Suppose I have these records
ID 1: has attributes A,B,D
ID 2: has attributes B,C
ID 3: has attributes F
ID 4: has attributes C,G
Attributes will not duplicate in the same record) ..(
Total estimated number of records: ~180,000
Total number of attributes: 70, increasing
Example of queries I’m going to do:
SELECT * from table WHERE (has attribute B)
SELECT * from table WHERE (has attributes B & D)
SELECT * from table WHERE (has 2 attributes)
SELECT * from table WHERE (has >=3 attributes)
SELECT count(*) from table WHERE (has attribute B)

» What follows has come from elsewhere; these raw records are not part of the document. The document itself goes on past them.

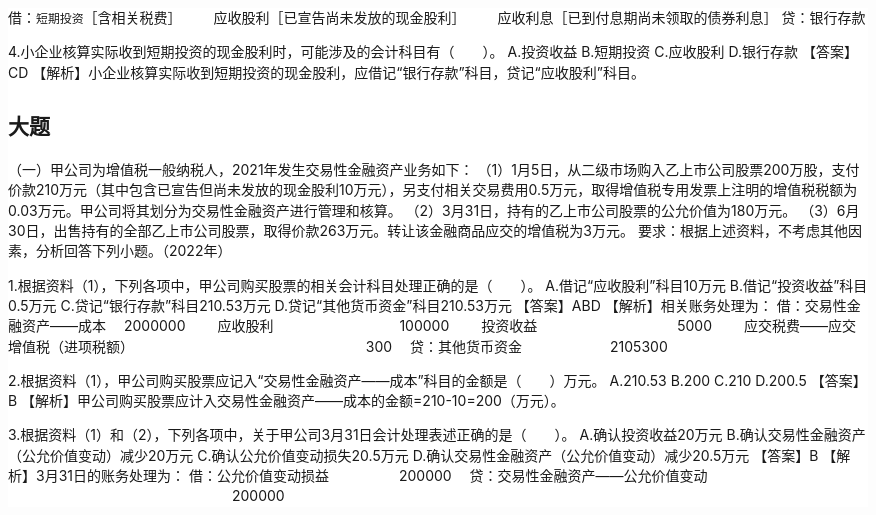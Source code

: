 借：`短期投资`［含相关税费］
　　应收股利［已宣告尚未发放的现金股利］
　　应收利息［已到付息期尚未领取的债券利息］
贷：银行存款



4.小企业核算实际收到短期投资的现金股利时，可能涉及的会计科目有（　　）。
A.投资收益
B.短期投资
C.应收股利
D.银行存款
【答案】CD
【解析】小企业核算实际收到短期投资的现金股利，应借记“银行存款”科目，贷记“应收股利”科目。


## 大题


（一）甲公司为增值税一般纳税人，2021年发生交易性金融资产业务如下：
（1）1月5日，从二级市场购入乙上市公司股票200万股，支付价款210万元（其中包含已宣告但尚未发放的现金股利10万元），另支付相关交易费用0.5万元，取得增值税专用发票上注明的增值税税额为0.03万元。甲公司将其划分为交易性金融资产进行管理和核算。
（2）3月31日，持有的乙上市公司股票的公允价值为180万元。
（3）6月30日，出售持有的全部乙上市公司股票，取得价款263万元。转让该金融商品应交的增值税为3万元。
要求：根据上述资料，不考虑其他因素，分析回答下列小题。（2022年）

1.根据资料（1），下列各项中，甲公司购买股票的相关会计科目处理正确的是（　　）。
A.借记“应收股利”科目10万元
B.借记“投资收益”科目0.5万元
C.贷记“银行存款”科目210.53万元
D.贷记“其他货币资金”科目210.53万元
【答案】ABD
【解析】相关账务处理为：
借：交易性金融资产——成本　 2000000
　　应收股利　　　　　　　　　100000
　　投资收益　　　　　　　　　　5000
　　应交税费——应交增值税（进项税额）
　　　　　　　　　　　 　　　　　300
　贷：其他货币资金　　　 　　　2105300

2.根据资料（1），甲公司购买股票应记入“交易性金融资产——成本”科目的金额是（　　）万元。
A.210.53
B.200
C.210
D.200.5
【答案】B
【解析】甲公司购买股票应计入交易性金融资产——成本的金额=210-10=200（万元）。


3.根据资料（1）和（2），下列各项中，关于甲公司3月31日会计处理表述正确的是（　　）。
A.确认投资收益20万元
B.确认交易性金融资产（公允价值变动）减少20万元
C.确认公允价值变动损失20.5万元
D.确认交易性金融资产（公允价值变动）减少20.5万元
【答案】B
【解析】3月31日的账务处理为：
借：公允价值变动损益　　　　　200000
　贷：交易性金融资产——公允价值变动
　　　　　　　　　　　　　　　　200000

What is the best database architecture?
Design 1: Storing attributes as 1s & 0s
ID|A|B|C|D|E|F|
1|1|1|0|1|0|0|
2|0|1|1|0|0|0|
3|0|0|0|0|0|1|
Problems:
- New columns needed to be added periodically when new attribute appears
- Much redundant data (0s), as more than 80% of data has only 1 attribute, and less than 0.01% of records will have more than 8 attributes.

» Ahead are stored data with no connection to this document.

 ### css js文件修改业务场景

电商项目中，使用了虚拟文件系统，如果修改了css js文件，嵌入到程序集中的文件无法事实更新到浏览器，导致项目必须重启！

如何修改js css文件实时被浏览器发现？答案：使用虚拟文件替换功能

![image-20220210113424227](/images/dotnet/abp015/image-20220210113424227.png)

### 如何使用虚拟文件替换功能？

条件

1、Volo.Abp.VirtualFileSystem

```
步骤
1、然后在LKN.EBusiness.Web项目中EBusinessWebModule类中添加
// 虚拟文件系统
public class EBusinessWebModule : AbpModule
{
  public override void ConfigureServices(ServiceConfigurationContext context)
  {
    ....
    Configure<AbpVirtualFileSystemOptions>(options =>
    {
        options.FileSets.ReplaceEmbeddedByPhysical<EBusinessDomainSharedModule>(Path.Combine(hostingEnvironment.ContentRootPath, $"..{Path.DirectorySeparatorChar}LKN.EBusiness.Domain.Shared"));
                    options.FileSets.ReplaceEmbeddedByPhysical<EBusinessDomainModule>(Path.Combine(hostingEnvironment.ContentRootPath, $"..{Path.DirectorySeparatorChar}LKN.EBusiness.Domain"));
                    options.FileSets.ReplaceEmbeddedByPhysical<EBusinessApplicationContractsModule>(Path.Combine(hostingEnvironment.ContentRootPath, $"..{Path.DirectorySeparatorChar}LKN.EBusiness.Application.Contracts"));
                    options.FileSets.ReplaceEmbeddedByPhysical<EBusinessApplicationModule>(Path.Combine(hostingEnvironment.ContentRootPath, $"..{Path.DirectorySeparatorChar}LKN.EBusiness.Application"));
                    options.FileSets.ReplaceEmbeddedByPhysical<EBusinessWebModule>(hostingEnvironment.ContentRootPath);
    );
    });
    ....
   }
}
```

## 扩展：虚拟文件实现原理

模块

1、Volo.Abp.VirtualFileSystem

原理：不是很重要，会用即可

Design 2: Store attributes as a CSV string
ID|Attributes
1|A,B,D,
2|B,C,
3|F,
Problems:
- Slow query when I do
SELECT * from table WHERE attributes LIKE '%B,%' AND attributes LIKE '%D,%'
Design 3: Each attribute has its own table storing record IDs
Table Attribute A
ID
1
4
5
Table Attribute B
ID
1
7
10
Table Attribute C
ID
2
8
9
Problems
- Many tables
- New tables needed to be added periodically
- How to do
SELECT * from table WHERE id (appears in exactly 3 tables)
?
These are the designs I can think of, please propose any good architecture.
Advertisement
Answer
Actually, none of your designs are optimal (the third is the best), and I recommend a single junction table which relates ID valued to their attributes, e.g.
ID | attr
1 | A
1 | B
1 | D
2 | B
2 | C
3 | F
4 | C
4 | G
This is the most normalized approach. To see why this design is optimal, see how easy it is to find all IDs which have attribute B:
SELECT DISTINCT ID
FROM yourTable
WHERE attr = 'B';
It is also fairly straightforward to find all IDs having both attributes B and D:
SELECT ID
FROM yourTable
WHERE attr IN ('B', 'D')
GROUP BY ID
HAVING MIN(attr) <> MAX(attr);
Your first two suggestions would make it much harder to write these queries (give it a try), and in general it is bad practice to store CSV in database tables. Your third suggestion does store the relationships correctly, but it unnecessarily spreads out data across multiple tables.
A more general form of the above query which can easily be extended to any number of IDs is:
SELECT ID
FROM yourTable
WHERE attr IN ('B', 'D')
GROUP BY ID
HAVING COUNT(DISTINCT attr) = 2;